**Try it**
Output the records precisely as they stand. Pictures are to be skipped.

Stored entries
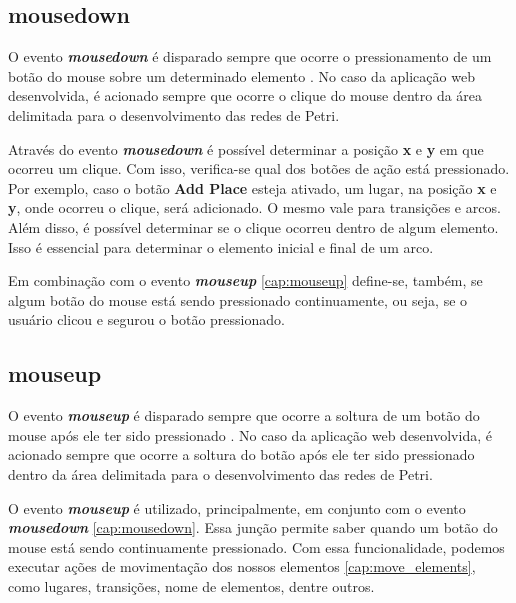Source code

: \documentclass[
	12pt,				%
	openright,			%
	oneside,			%
	a4paper,			%
	english,			%
	brazil				%
	]{abntex2}
\begin{document}
\subsection*{mousedown}\label{cap:mousedown}

O evento \textbf{\textit{mousedown}} é disparado sempre que ocorre o pressionamento de um botão do mouse sobre um determinado elemento \cite{mdn_mousedown_event}. No caso da aplicação web desenvolvida, é acionado sempre que ocorre o clique do mouse dentro da área delimitada para o desenvolvimento das redes de Petri. 



Através do evento \textbf{\textit{mousedown}} é possível determinar a posição \textbf{x} e \textbf{y} em que ocorreu um clique. Com isso, verifica-se qual dos botões de ação está pressionado. Por exemplo, caso o botão \textbf{Add Place} esteja ativado, um lugar, na posição \textbf{x} e \textbf{y}, onde ocorreu o clique, será adicionado. O mesmo vale para transições e arcos. Além disso, é possível determinar se o clique ocorreu dentro de algum elemento. Isso é essencial para determinar o elemento inicial e final de um arco. 

Em combinação com o evento \textbf{\textit{mouseup}} \ref{cap:mouseup} define-se, também, se algum botão do mouse está sendo pressionado continuamente, ou seja, se o usuário clicou e segurou o botão pressionado. 

\subsection*{mouseup}\label{cap:mouseup}

O evento \textbf{\textit{mouseup}} é disparado sempre que ocorre a soltura de um botão do mouse após ele ter sido pressionado \cite{mdn_mouseup_event}. No caso da aplicação web desenvolvida, é acionado sempre que ocorre a soltura do botão após ele ter sido pressionado dentro da área delimitada para o desenvolvimento das redes de Petri.



O evento \textbf{\textit{mouseup}} é utilizado, principalmente, em conjunto com o evento \textbf{\textit{mousedown}} \ref{cap:mousedown}. Essa junção permite saber quando um botão do mouse está sendo continuamente pressionado. Com essa funcionalidade, podemos executar ações de movimentação dos nossos elementos \ref{cap:move_elements}, como lugares, transições, nome de elementos, dentre outros. 
\end{document}
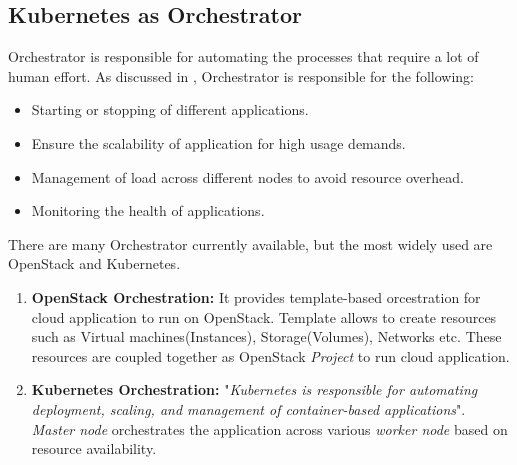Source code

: \subsection{Kubernetes as Orchestrator}
\label{sec:k8s_orchestrator}
Orchestrator is responsible for automating the processes that require a lot of human effort. As discussed in \cite{containerjournal}, Orchestrator is responsible for the following:
\begin{itemize}
  \item Starting or stopping of different applications.
  \item Ensure the scalability of application for high usage demands.
  \item Management of load across different nodes to avoid resource overhead.
  \item Monitoring the health of applications.
\end{itemize}
There are many Orchestrator currently available, but the most widely used are OpenStack and Kubernetes.
\begin{enumerate}
  \item \textbf{OpenStack Orchestration:} It provides template-based orcestration for cloud application to run on OpenStack. Template allows to create resources such as Virtual machines(Instances), Storage(Volumes), Networks etc. These resources are coupled together as OpenStack \emph{Project} to run cloud application\cite{openstackOrchestrator}.
  \item \textbf{Kubernetes Orchestration:} "\emph{Kubernetes is responsible for automating deployment, scaling, and management of container-based applications}". \emph{Master node} orchestrates the application across various \emph{worker node} based on resource availability\cite{k8s}.
\end{enumerate}
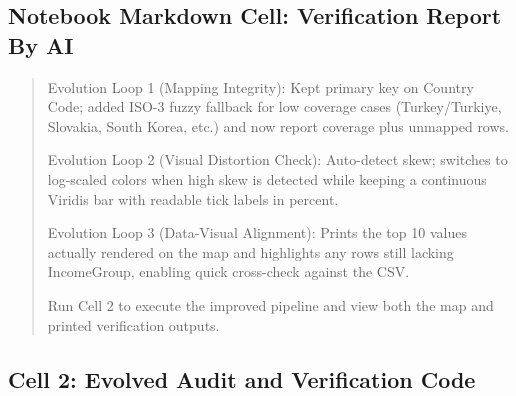 \documentclass[11pt]{article}
\begin{document}
\subsection*{Notebook Markdown Cell: Verification Report By AI}

\begin{quote}
Evolution Loop 1 (Mapping Integrity): Kept primary key on Country Code; added ISO-3 fuzzy fallback for low coverage cases (Turkey/Turkiye, Slovakia, South Korea, etc.) and now report coverage plus unmapped rows.

Evolution Loop 2 (Visual Distortion Check): Auto-detect skew; switches to log-scaled colors when high skew is detected while keeping a continuous Viridis bar with readable tick labels in percent.

Evolution Loop 3 (Data-Visual Alignment): Prints the top 10 values actually rendered on the map and highlights any rows still lacking IncomeGroup, enabling quick cross-check against the CSV.

Run Cell 2 to execute the improved pipeline and view both the map and printed verification outputs.
\end{quote}

\subsection*{Cell 2: Evolved Audit and Verification Code}
\end{document}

**Solved exercise**
Source code

: \documentclass[
	12pt,				%
	openright,			%
	oneside,			%
	a4paper,			%
	english,			%
	brazil				%
	]{abntex2}
\begin{document}
\subsection*{mousedown}\label{cap:mousedown}

O evento \textbf{\textit{mousedown}} é disparado sempre que ocorre o pressionamento de um botão do mouse sobre um determinado elemento \cite{mdn_mousedown_event}. No caso da aplicação web desenvolvida, é acionado sempre que ocorre o clique do mouse dentro da área delimitada para o desenvolvimento das redes de Petri. 



Através do evento \textbf{\textit{mousedown}} é possível determinar a posição \textbf{x} e \textbf{y} em que ocorreu um clique. Com isso, verifica-se qual dos botões de ação está pressionado. Por exemplo, caso o botão \textbf{Add Place} esteja ativado, um lugar, na posição \textbf{x} e \textbf{y}, onde ocorreu o clique, será adicionado. O mesmo vale para transições e arcos. Além disso, é possível determinar se o clique ocorreu dentro de algum elemento. Isso é essencial para determinar o elemento inicial e final de um arco. 

Em combinação com o evento \textbf{\textit{mouseup}} \ref{cap:mouseup} define-se, também, se algum botão do mouse está sendo pressionado continuamente, ou seja, se o usuário clicou e segurou o botão pressionado. 

\subsection*{mouseup}\label{cap:mouseup}

O evento \textbf{\textit{mouseup}} é disparado sempre que ocorre a soltura de um botão do mouse após ele ter sido pressionado \cite{mdn_mouseup_event}. No caso da aplicação web desenvolvida, é acionado sempre que ocorre a soltura do botão após ele ter sido pressionado dentro da área delimitada para o desenvolvimento das redes de Petri.



O evento \textbf{\textit{mouseup}} é utilizado, principalmente, em conjunto com o evento \textbf{\textit{mousedown}} \ref{cap:mousedown}. Essa junção permite saber quando um botão do mouse está sendo continuamente pressionado. Com essa funcionalidade, podemos executar ações de movimentação dos nossos elementos \ref{cap:move_elements}, como lugares, transições, nome de elementos, dentre outros. 
\end{document}
Source code

: \subsection{Kubernetes as Orchestrator}
\label{sec:k8s_orchestrator}
Orchestrator is responsible for automating the processes that require a lot of human effort. As discussed in \cite{containerjournal}, Orchestrator is responsible for the following:
\begin{itemize}
  \item Starting or stopping of different applications.
  \item Ensure the scalability of application for high usage demands.
  \item Management of load across different nodes to avoid resource overhead.
  \item Monitoring the health of applications.
\end{itemize}
There are many Orchestrator currently available, but the most widely used are OpenStack and Kubernetes.
\begin{enumerate}
  \item \textbf{OpenStack Orchestration:} It provides template-based orcestration for cloud application to run on OpenStack. Template allows to create resources such as Virtual machines(Instances), Storage(Volumes), Networks etc. These resources are coupled together as OpenStack \emph{Project} to run cloud application\cite{openstackOrchestrator}.
  \item \textbf{Kubernetes Orchestration:} "\emph{Kubernetes is responsible for automating deployment, scaling, and management of container-based applications}". \emph{Master node} orchestrates the application across various \emph{worker node} based on resource availability\cite{k8s}.
\end{enumerate}
 \documentclass[11pt]{article}
\begin{document}
\subsection*{Notebook Markdown Cell: Verification Report By AI}

\begin{quote}
Evolution Loop 1 (Mapping Integrity): Kept primary key on Country Code; added ISO-3 fuzzy fallback for low coverage cases (Turkey/Turkiye, Slovakia, South Korea, etc.) and now report coverage plus unmapped rows.

Evolution Loop 2 (Visual Distortion Check): Auto-detect skew; switches to log-scaled colors when high skew is detected while keeping a continuous Viridis bar with readable tick labels in percent.

Evolution Loop 3 (Data-Visual Alignment): Prints the top 10 values actually rendered on the map and highlights any rows still lacking IncomeGroup, enabling quick cross-check against the CSV.

Run Cell 2 to execute the improved pipeline and view both the map and printed verification outputs.
\end{quote}

\subsection*{Cell 2: Evolved Audit and Verification Code}
\end{document}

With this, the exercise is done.